*ACTION ITEM:*
What is the number of lines below that hold "猪肉供应将面临"? Answer with that number only.

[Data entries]
[Start of section]
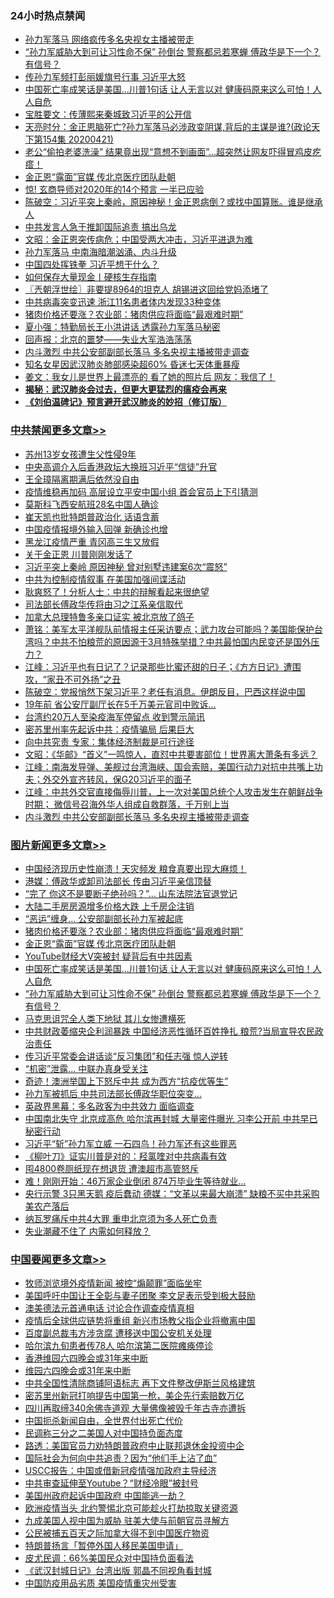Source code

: <div class="catlist">
<h3>24小时热点禁闻</h3>
<ul>
<li><a href="https://github.com/fqnews/bnews/blob/master/comments/20200421/1316693.md">孙力军落马 网络疯传多名央视女主播被带走</a></li>
<li><a href="https://github.com/fqnews/bnews/blob/master/topimagenews/20200421/1316694.md">“孙力军威胁大到可让习性命不保” 孙倒台 警察都忌若寒蝉 傅政华是下一个？有信号？</a></li>
<li><a href="https://github.com/fqnews/bnews/blob/master/comments/20200421/1316811.md">传孙力军频打彭丽媛旗号行事 习近平大怒</a></li>
<li><a href="https://github.com/fqnews/bnews/blob/master/topimagenews/20200421/1316813.md">中国死亡率成笑话是美国...川普1句话 让人无言以对 健康码原来这么可怕！人人自危</a></li>
<li><a href="https://github.com/fqnews/bnews/blob/master/bannedvideo/20200422/1316864.md">宝胜要文：传薄熙来秦城致习近平的公开信</a></li>
<li><a href="https://github.com/fqnews/bnews/blob/master/cbnews/20200422/1316971.md">天亮时分：金正恩脑死亡?孙力军落马必涉政变阴谋,背后的主谋是谁?(政论天下第154集 20200421) </a></li>
<li><a href="https://github.com/fqnews/bnews/blob/master/funmedia/20200422/1316945.md">老公“偷拍老婆洗澡” 结果竟出现“意想不到画面”…超突然让网友吓得冒鸡皮疙瘩！</a></li>
<li><a href="https://github.com/fqnews/bnews/blob/master/topimagenews/20200422/1317086.md">金正恩“露面”官媒 传北京医疗团队赴朝</a></li>
<li><a href="https://github.com/fqnews/bnews/blob/master/comments/20200421/1316826.md">惊! 玄商导师对2020年的14个预言 一半已应验</a></li>
<li><a href="https://github.com/fqnews/bnews/blob/master/cbnews/20200422/1317020.md">陈破空：习近平突上秦岭，原因神秘！金正恩病倒？或找中国算账。谁是继承人 </a></li>
<li><a href="https://github.com/fqnews/bnews/blob/master/cbnews/20200422/1317088.md">中共发言人急于推卸国际追责 搞出乌龙</a></li>
<li><a href="https://github.com/fqnews/bnews/blob/master/cbnews/20200422/1316999.md">文昭：金正恩突传病危；中国受两大冲击，习近平进退为难 </a></li>
<li><a href="https://github.com/fqnews/bnews/blob/master/cbnews/20200422/1317123.md">孙力军落马 中南海暗潮汹涌、内斗升级</a></li>
<li><a href="https://github.com/fqnews/bnews/blob/master/ssgc/20200422/1316924.md">中国四处挥铁拳  习近平想干什么？</a></li>
<li><a href="https://github.com/fqnews/bnews/blob/master/cnnews/20200422/1317108.md">如何保存大量现金丨硬核生存指南</a></li>
<li><a href="https://github.com/fqnews/bnews/blob/master/ssgc/20200422/1316910.md">〖兲朝浮世绘〗非要提8964的坦克人 胡锡进这回给党妈添堵了</a></li>
<li><a href="https://github.com/fqnews/bnews/blob/master/cbnews/20200422/1316929.md">中共病毒突变迅速 浙江11名患者体内发现33种变体</a></li>
<li><a href="https://github.com/fqnews/bnews/blob/master/topimagenews/20200422/1317087.md">猪肉价格还要涨？农业部：猪肉供应将面临“最艰难时期”</a></li>
<li><a href="https://github.com/fqnews/bnews/blob/master/comments/20200422/1317076.md">夏小强：特勤局长王小洪讲话 透露孙力军落马秘密</a></li>
<li><a href="https://github.com/fqnews/bnews/blob/master/baitai/20200421/1316777.md">回声报：北京的噩梦——失业大军浩浩荡荡</a></li>
<li><a href="https://github.com/fqnews/bnews/blob/master/cbnews/20200422/1317178.md">内斗激烈 中共公安部副部长落马 多名央视主播被带走调查</a></li>
<li><a href="https://github.com/fqnews/bnews/blob/master/yule/20200422/1317095.md">知名女星因武汉肺炎肺部感染超60% 昏迷七天体重暴瘦</a></li>
<li><a href="https://github.com/fqnews/bnews/blob/master/yule/20200422/1316871.md">姜文：我女儿是世界上最漂亮的 看了她的照片后 网友：我信了！</a></li>
<li><b><a href="https://github.com/fqnews/bnews/blob/master/comments/20200211/1275071.md" target="_blank">揭秘：武汉肺炎会过去，但更大更猛烈的瘟疫会再来</a></b></li>
<li><b><a href="https://github.com/fqnews/bnews/blob/master/comments/20200207/1272816.md" target="_blank">《刘伯温碑记》预言避开武汉肺炎的妙招（修订版）</a></b></li>
</ul>
</div>

<div class="catlist">
<h3><a href="https://github.com/fqnews/bnews/blob/master/cbnews/" target="_blank">中共禁闻</a><span><a href="https://github.com/fqnews/bnews/blob/master/cbnews/" target="_blank" rel="nofollow">更多文章>></a></span></h3>
<ul>
<li><a href="https://github.com/fqnews/bnews/blob/master/cbnews/20200422/1317290.md" target="_blank">苏州13岁女孩遭生父性侵9年</a></li>
<li><a href="https://github.com/fqnews/bnews/blob/master/cbnews/20200422/1317288.md" target="_blank">中央高调介入后香港政坛大换班习近平“信徒”升官</a></li>
<li><a href="https://github.com/fqnews/bnews/blob/master/cbnews/20200422/1317276.md" target="_blank">王全璋隔离期满后依然没自由</a></li>
<li><a href="https://github.com/fqnews/bnews/blob/master/cbnews/20200422/1317275.md" target="_blank">疫情维稳再加码 高层设立平安中国小组 首会官员上下引猜测</a></li>
<li><a href="https://github.com/fqnews/bnews/blob/master/cbnews/20200422/1317269.md" target="_blank">莫斯科飞西安航班28名中国人确诊</a></li>
<li><a href="https://github.com/fqnews/bnews/blob/master/cbnews/20200422/1317261.md" target="_blank">崔天凯也批特朗普政治化 话语含蓄</a></li>
<li><a href="https://github.com/fqnews/bnews/blob/master/cbnews/20200422/1317260.md" target="_blank">中国疫情报境外输入回弹 新确诊也增</a></li>
<li><a href="https://github.com/fqnews/bnews/blob/master/cbnews/20200422/1317249.md" target="_blank">黑龙江疫情严重 青冈高三生又放假</a></li>
<li><a href="https://github.com/fqnews/bnews/blob/master/cbnews/20200422/1317243.md" target="_blank">关于金正恩 川普刚刚发话了</a></li>
<li><a href="https://github.com/fqnews/bnews/blob/master/cbnews/20200422/1317238.md" target="_blank">习近平突上秦岭 原因神秘 曾对别墅违建案6次“震怒”</a></li>
<li><a href="https://github.com/fqnews/bnews/blob/master/cbnews/20200422/1317237.md" target="_blank">中共为控制疫情叙事 在美国加强间谍活动</a></li>
<li><a href="https://github.com/fqnews/bnews/blob/master/cbnews/20200422/1317236.md" target="_blank">耿爽怒了！分析人士：中共的辩解看起来很绝望</a></li>
<li><a href="https://github.com/fqnews/bnews/blob/master/cbnews/20200422/1317232.md" target="_blank">司法部长傅政华传将由习之江系亲信取代</a></li>
<li><a href="https://github.com/fqnews/bnews/blob/master/cbnews/20200422/1317230.md" target="_blank">加拿大总理特鲁多亲口证实 被北京放了鸽子</a></li>
<li><a href="https://github.com/fqnews/bnews/blob/master/cbnews/20200422/1317218.md" target="_blank">萧铭：美军太平洋舰队前情报主任采访要点；武力攻台可能吗？美国能保护台湾吗？中共不怕粮荒的原因源于3月特殊举措？中共最怕国内民变还是国外压力？</a></li>
<li><a href="https://github.com/fqnews/bnews/blob/master/cbnews/20200422/1317217.md" target="_blank">江峰：习近平也有日记了？记录那些比蜜还甜的日子；《方方日记》遭围攻，“家丑不可外扬”之丑</a></li>
<li><a href="https://github.com/fqnews/bnews/blob/master/cbnews/20200422/1317215.md" target="_blank">陈破空：党报悄然下架习近平？老任有消息。伊朗反目，巴西这样说中国</a></li>
<li><a href="https://github.com/fqnews/bnews/blob/master/cbnews/20200422/1317214.md" target="_blank">19年前 省公安厅副厅长在5千万美元官司中败诉…</a></li>
<li><a href="https://github.com/fqnews/bnews/blob/master/cbnews/20200422/1317201.md" target="_blank">台湾约20万人至染疫海军停留点 收到警示简讯</a></li>
<li><a href="https://github.com/fqnews/bnews/blob/master/cbnews/20200422/1317200.md" target="_blank">密苏里州率先起诉中共：疫情骗局 后果巨大</a></li>
<li><a href="https://github.com/fqnews/bnews/blob/master/cbnews/20200422/1317190.md" target="_blank">向中共究责 专家：集体经济制裁是可行途径</a></li>
<li><a href="https://github.com/fqnews/bnews/blob/master/cbnews/20200422/1317186.md" target="_blank">文昭：《华邮》“首义”一鸣惊人，直怼中共要害部位！世界离大萧条有多远？</a></li>
<li><a href="https://github.com/fqnews/bnews/blob/master/cbnews/20200422/1317183.md" target="_blank">江峰：南海发导弹、美舰过台湾海峡、国会索赔，美国行动力对抗中共嘴上功夫；外交外宣齐转风，保G20习近平的面子</a></li>
<li><a href="https://github.com/fqnews/bnews/blob/master/cbnews/20200422/1317182.md" target="_blank">江峰：中共外交官直接侮辱川普，上一次对美国总统个人攻击发生在朝鲜战争时期； 微信号召海外华人组成自救群落，千万别上当</a></li>
<li><a href="https://github.com/fqnews/bnews/blob/master/cbnews/20200422/1317178.md" target="_blank">内斗激烈 中共公安部副部长落马 多名央视主播被带走调查</a></li>

</ul>
</div>
<div class="catlist">
<h3><a href="https://github.com/fqnews/bnews/blob/master/topimagenews/" target="_blank">图片新闻</a><span><a href="https://github.com/fqnews/bnews/blob/master/topimagenews/" target="_blank" rel="nofollow">更多文章>></a></span></h3>
<ul>
<li><a href="https://github.com/fqnews/bnews/blob/master/topimagenews/20200422/1317262.md" target="_blank">中国经济现历史性崩溃！天灾频发 粮食真要出现大麻烦！</a></li>
<li><a href="https://github.com/fqnews/bnews/blob/master/topimagenews/20200422/1317242.md" target="_blank">港媒：傅政华或卸司法部长 传由习近平亲信顶替</a></li>
<li><a href="https://github.com/fqnews/bnews/blob/master/topimagenews/20200422/1317203.md" target="_blank">“完了 你这不是要断子绝孙吗？”… 山东法院法官退党记</a></li>
<li><a href="https://github.com/fqnews/bnews/blob/master/topimagenews/20200422/1317199.md" target="_blank">大陆二手房房源增多价格大跌 上千房企注销</a></li>
<li><a href="https://github.com/fqnews/bnews/blob/master/topimagenews/20200422/1317198.md" target="_blank">“恶运”缠身… 公安部副部长孙力军被起底</a></li>
<li><a href="https://github.com/fqnews/bnews/blob/master/topimagenews/20200422/1317087.md" target="_blank">猪肉价格还要涨？农业部：猪肉供应将面临“最艰难时期”</a></li>
<li><a href="https://github.com/fqnews/bnews/blob/master/topimagenews/20200422/1317086.md" target="_blank">金正恩“露面”官媒 传北京医疗团队赴朝</a></li>
<li><a href="https://github.com/fqnews/bnews/blob/master/topimagenews/20200422/1317085.md" target="_blank">YouTube财经大V突被封 疑背后有中共因素</a></li>
<li><a href="https://github.com/fqnews/bnews/blob/master/topimagenews/20200421/1316813.md" target="_blank">中国死亡率成笑话是美国&#8230;川普1句话 让人无言以对 健康码原来这么可怕！人人自危</a></li>
<li><a href="https://github.com/fqnews/bnews/blob/master/topimagenews/20200421/1316694.md" target="_blank">“孙力军威胁大到可让习性命不保” 孙倒台 警察都忌若寒蝉 傅政华是下一个？有信号？</a></li>
<li><a href="https://github.com/fqnews/bnews/blob/master/topimagenews/20200421/1316657.md" target="_blank">马克思诅咒全人类下地狱 其儿女惨遭横死</a></li>
<li><a href="https://github.com/fqnews/bnews/blob/master/topimagenews/20200421/1316640.md" target="_blank">中共财政萎缩央企利润暴跌 中国经济恶性循环百姓挣扎 粮荒?当局宣导农民政治责任</a></li>
<li><a href="https://github.com/fqnews/bnews/blob/master/topimagenews/20200421/1316625.md" target="_blank">传习近平常委会讲话谈“反习集团”和任志强 惊人逆转</a></li>
<li><a href="https://github.com/fqnews/bnews/blob/master/topimagenews/20200421/1316586.md" target="_blank">“机密”泄露… 中联办真身受关注</a></li>
<li><a href="https://github.com/fqnews/bnews/blob/master/topimagenews/20200421/1316446.md" target="_blank">奇迹！澳洲举国上下怒斥中共 成为西方“抗疫优等生”</a></li>
<li><a href="https://github.com/fqnews/bnews/blob/master/topimagenews/20200421/1316398.md" target="_blank">孙力军被抓后 中共司法部长傅政华职位突变&#8230;</a></li>
<li><a href="https://github.com/fqnews/bnews/blob/master/topimagenews/20200421/1316397.md" target="_blank">英政界黑幕：多名政客为中共效力 面临调查</a></li>
<li><a href="https://github.com/fqnews/bnews/blob/master/topimagenews/20200420/1316099.md" target="_blank">中国南北失守 北京成高危 哈尔滨再封城 大量密件曝光 习李公开前 中共早已秘密行动</a></li>
<li><a href="https://github.com/fqnews/bnews/blob/master/topimagenews/20200420/1315999.md" target="_blank">习近平“斩”孙力军立威 一石四鸟！孙力军还有这些罪恶</a></li>
<li><a href="https://github.com/fqnews/bnews/blob/master/topimagenews/20200420/1315998.md" target="_blank">《柳叶刀》证实川普是对的：羟氯喹对中共病毒有效</a></li>
<li><a href="https://github.com/fqnews/bnews/blob/master/topimagenews/20200420/1315963.md" target="_blank">囤4800卷厕纸现在想退货 遭澳超市高管怒斥</a></li>
<li><a href="https://github.com/fqnews/bnews/blob/master/topimagenews/20200420/1315947.md" target="_blank">难！刚刚开始：46万家企业倒闭 874万毕业生等待就业…</a></li>
<li><a href="https://github.com/fqnews/bnews/blob/master/topimagenews/20200420/1315920.md" target="_blank">央行示警 3只黑天鹅 疫后蠢动 德媒：“文革以来最大崩溃” 缺粮不买中共采购美农产落后</a></li>
<li><a href="https://github.com/fqnews/bnews/blob/master/topimagenews/20200420/1315756.md" target="_blank">纳瓦罗痛斥中共4大罪 重申北京须为多人死亡负责</a></li>
<li><a href="https://github.com/fqnews/bnews/blob/master/topimagenews/20200420/1315748.md" target="_blank">失业潮藏不住了 内需如何释放？</a></li>

</ul>
</div>
<div class="catlist">
<h3><a href="https://github.com/fqnews/bnews/blob/master/headline/" target="_blank">中国要闻</a><span><a href="https://github.com/fqnews/bnews/blob/master/headline/" target="_blank" rel="nofollow">更多文章>></a></span></h3>
<ul>
<li><a href="https://github.com/fqnews/bnews/blob/master/headline/20200422/1317304.md" target="_blank">牧师浏览境外疫情新闻   被控“煽颠罪”面临坐牢</a></li>
<li><a href="https://github.com/fqnews/bnews/blob/master/headline/20200422/1317297.md" target="_blank">美国呼吁中国让王全彰与妻子团聚      李文足表示受到极大鼓励</a></li>
<li><a href="https://github.com/fqnews/bnews/blob/master/headline/20200422/1317296.md" target="_blank">澳美德法元首通电话     讨论合作调查疫情真相</a></li>
<li><a href="https://github.com/fqnews/bnews/blob/master/headline/20200422/1317295.md" target="_blank">疫情后全球供应链势将重组      新兴市场教父指企业将撤离中国</a></li>
<li><a href="https://github.com/fqnews/bnews/blob/master/headline/20200422/1317294.md" target="_blank">百度副总裁韦方涉贪腐     遭移送中国公安机关处理</a></li>
<li><a href="https://github.com/fqnews/bnews/blob/master/headline/20200422/1317284.md" target="_blank">哈尔滨九旬患者传78人     哈尔滨第二医院瘫痪停诊</a></li>
<li><a href="https://github.com/fqnews/bnews/blob/master/headline/20200422/1317282.md" target="_blank">香港维园六四晚会或31年来中断</a></li>
<li><a href="https://github.com/fqnews/bnews/blob/master/headline/20200422/1317240.md" target="_blank">维园六四晚会或31年来中断</a></li>
<li><a href="https://github.com/fqnews/bnews/blob/master/headline/20200422/1317229.md" target="_blank">中共全国性清除商铺阿语标志 再下文件整改伊斯兰风格建筑</a></li>
<li><a href="https://github.com/fqnews/bnews/blob/master/headline/20200422/1317204.md" target="_blank">密苏里州新冠打响提告中国第一枪，美企先行索赔数万亿</a></li>
<li><a href="https://github.com/fqnews/bnews/blob/master/headline/20200422/1317135.md" target="_blank">四川再取缔340余佛寺道观 大量佛像被毁千年古寺亦遭拆</a></li>
<li><a href="https://github.com/fqnews/bnews/blob/master/headline/20200422/1317102.md" target="_blank">中国扼杀新闻自由，全世界付出死亡代价</a></li>
<li><a href="https://github.com/fqnews/bnews/blob/master/headline/20200422/1317061.md" target="_blank">民调称三分之二美国人对中国持负面态度</a></li>
<li><a href="https://github.com/fqnews/bnews/blob/master/headline/20200422/1317060.md" target="_blank">路透：美国官员力劝特朗普政府中止联邦退休金投资中企</a></li>
<li><a href="https://github.com/fqnews/bnews/blob/master/headline/20200422/1317049.md" target="_blank">国际社会为何向中共追责？因为“他们手上沾了血”</a></li>
<li><a href="https://github.com/fqnews/bnews/blob/master/headline/20200422/1316950.md" target="_blank">USCC报告：中国或借新冠疫情强加政府主导经济</a></li>
<li><a href="https://github.com/fqnews/bnews/blob/master/headline/20200422/1316933.md" target="_blank">中共审查延伸至Youtube？“财经冷眼”被封号</a></li>
<li><a href="https://github.com/fqnews/bnews/blob/master/headline/20200422/1316932.md" target="_blank">美国州政府起诉中国政府  中国能逃一劫？</a></li>
<li><a href="https://github.com/fqnews/bnews/blob/master/headline/20200422/1316925.md" target="_blank">欧洲疫情当头 北约警惕北京可能趁火打劫掠取关键资源</a></li>
<li><a href="https://github.com/fqnews/bnews/blob/master/headline/20200422/1316907.md" target="_blank">九成美国人视中国为威胁     驻美大使与前朝官员寻解方</a></li>
<li><a href="https://github.com/fqnews/bnews/blob/master/headline/20200422/1316895.md" target="_blank">公民被捕五百天之际加拿大得不到中国医疗物资</a></li>
<li><a href="https://github.com/fqnews/bnews/blob/master/headline/20200422/1316894.md" target="_blank">特朗普扬言「暂停外国人移民美国申请」</a></li>
<li><a href="https://github.com/fqnews/bnews/blob/master/headline/20200422/1316893.md" target="_blank">皮尤民调：66%美国民众对中国持负面看法</a></li>
<li><a href="https://github.com/fqnews/bnews/blob/master/headline/20200422/1316872.md" target="_blank">《武汉封城日记》台湾出版 郭晶不同视角看封城</a></li>
<li><a href="https://github.com/fqnews/bnews/blob/master/headline/20200422/1316854.md" target="_blank">中国防疫用品劣质   美国疫情重灾州受害</a></li>

</ul>
</div>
[End of section]
*PROBLEM SOLUTION:*
2